Und wie geht es für die verbliebenen Gemeindemitglieder weiter? Aktuell zählt die Christengemeinschaft Murrhardt noch etwas über 40 Frauen und Männer, wobei das Einzugsgebiet von der Walterichstadt über das obere Murrtal bis hin zur Backnanger Bucht reicht. Diese sind nun eingeladen, sich der Gemeinde Winterbach anzuschließen, die Bettina Glas als Pfarrerin betreut. Letztlich sind sie dabei aber ganz frei. Eine weitere Möglichkeit besteht beispielsweise in Schwäbisch Hall. Die wenigen Hochbetagten und nicht mobilen Mitglieder – vier Personen – in Murrhardt, die im Haus Hohenstein leben, werden priesterlich künftig von Winterbach aus betreut. Dabei hat Pfarrerin Glas Unterstützung von ihrem Kollegen im Ruhestand Karsten Schlooss.

Die Situation der Murrhardter Gemeinde ist für Glas eine spezifische und auch im historischen Kontext ihres Entstehens zu sehen. Zwar würden auch die Gemeinden der Christengemeinschaft im Schnitt etwas älter, eine generelle Abnahme der Mitglieder sei aber nicht zu verzeichnen, dazu seien die Zahlen zu heterogen. Nun hofft Glas, dass sich durch den Verkauf von Gebäuden und Grundstück eine gute Perspektive für Murrhardt ergibt.

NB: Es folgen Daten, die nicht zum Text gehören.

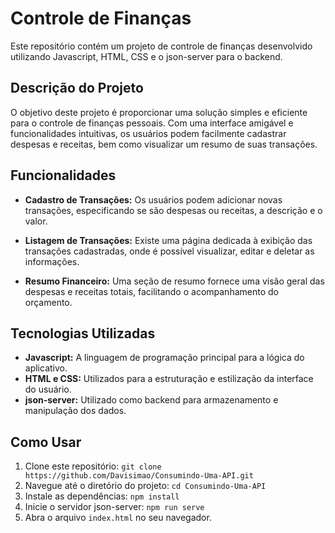 # Controle de Finanças

Este repositório contém um projeto de controle de finanças desenvolvido utilizando Javascript, HTML, CSS e o json-server para o backend.

## Descrição do Projeto

O objetivo deste projeto é proporcionar uma solução simples e eficiente para o controle de finanças pessoais. Com uma interface amigável e funcionalidades intuitivas, os usuários podem facilmente cadastrar despesas e receitas, bem como visualizar um resumo de suas transações.

## Funcionalidades

- **Cadastro de Transações:** Os usuários podem adicionar novas transações, especificando se são despesas ou receitas, a descrição e o valor.

- **Listagem de Transações:** Existe uma página dedicada à exibição das transações cadastradas, onde é possível visualizar, editar e deletar as informações.

- **Resumo Financeiro:** Uma seção de resumo fornece uma visão geral das despesas e receitas totais, facilitando o acompanhamento do orçamento.

## Tecnologias Utilizadas

- **Javascript:** A linguagem de programação principal para a lógica do aplicativo.
- **HTML e CSS:** Utilizados para a estruturação e estilização da interface do usuário.
- **json-server:** Utilizado como backend para armazenamento e manipulação dos dados.

## Como Usar

1. Clone este repositório: `git clone https://github.com/Davisimao/Consumindo-Uma-API.git`
2. Navegue até o diretório do projeto: `cd Consumindo-Uma-API`
3. Instale as dependências: `npm install`
4. Inicie o servidor json-server: `npm run serve`
5. Abra o arquivo `index.html` no seu navegador.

Auf Nachfrage bei Bürgermeister Armin Mößner, berichtet dieser, dass die Stadt nach Aufgabe der Michaelkirche mit der Christengemeinschaft im Gespräch und der Kauf der Immobilie eine Option sei. Für den Fall, dass dieser zustande kommt, stellt sich die Frage, was Ansätze für eine mögliche Zukunft des Areals sind. Mößner lässt dazu wissen: „Konkrete Pläne und Gedanken dazu gibt es nicht. Wichtig ist jedoch, dass die Immobilien im Bereich der denkmalgeschützten Sachgesamtheit Villa Franck möglichst beieinander bleiben und für die Zukunft in Konzepte eingebracht werden können. Die Stadt sollte die Entwicklung möglichst eng begleiten, da die Villa und ihr Umfeld stadtbildprägend und zudem eine schöne Anlaufstelle für Gäste der Stadt sind.“ Auch das Parkgelände spielt bei den Überlegungen eine Rolle. Schon seit Längerem gehört der Stadt das Grundstück mit dem kleinen Tempel Richtung Hoffeld und der Bank mit Blick auf Murrhardt als Teil des Stadtwalds. Im Zuge der Insolvenz hat sie die restlichen Parkwaldgrundstücke erworben, zum einen oberhalb der Villa, zum anderen die sogenannte Elfenwiese mit dem Tempel, der Scheinruine und dem Eingangsportal. „Wunsch und Wille der Stadt war und ist, dass der Parkwald als Bestandteil des Stadtwaldes öffentlich für die Bevölkerung zugänglich bleibt und auch in Konzeptionen der Villa Franck einfließen kann. Vor Jahren wurde ein Parkpflegewerk mit dem Landesamt für Denkmalpflege erarbeitet. Mit der Insolvenz der Haus Hohenstein GmbH kam das seinerzeit ins Stocken. Hier könnte in der Zukunft wieder angesetzt werden“, so Mößner.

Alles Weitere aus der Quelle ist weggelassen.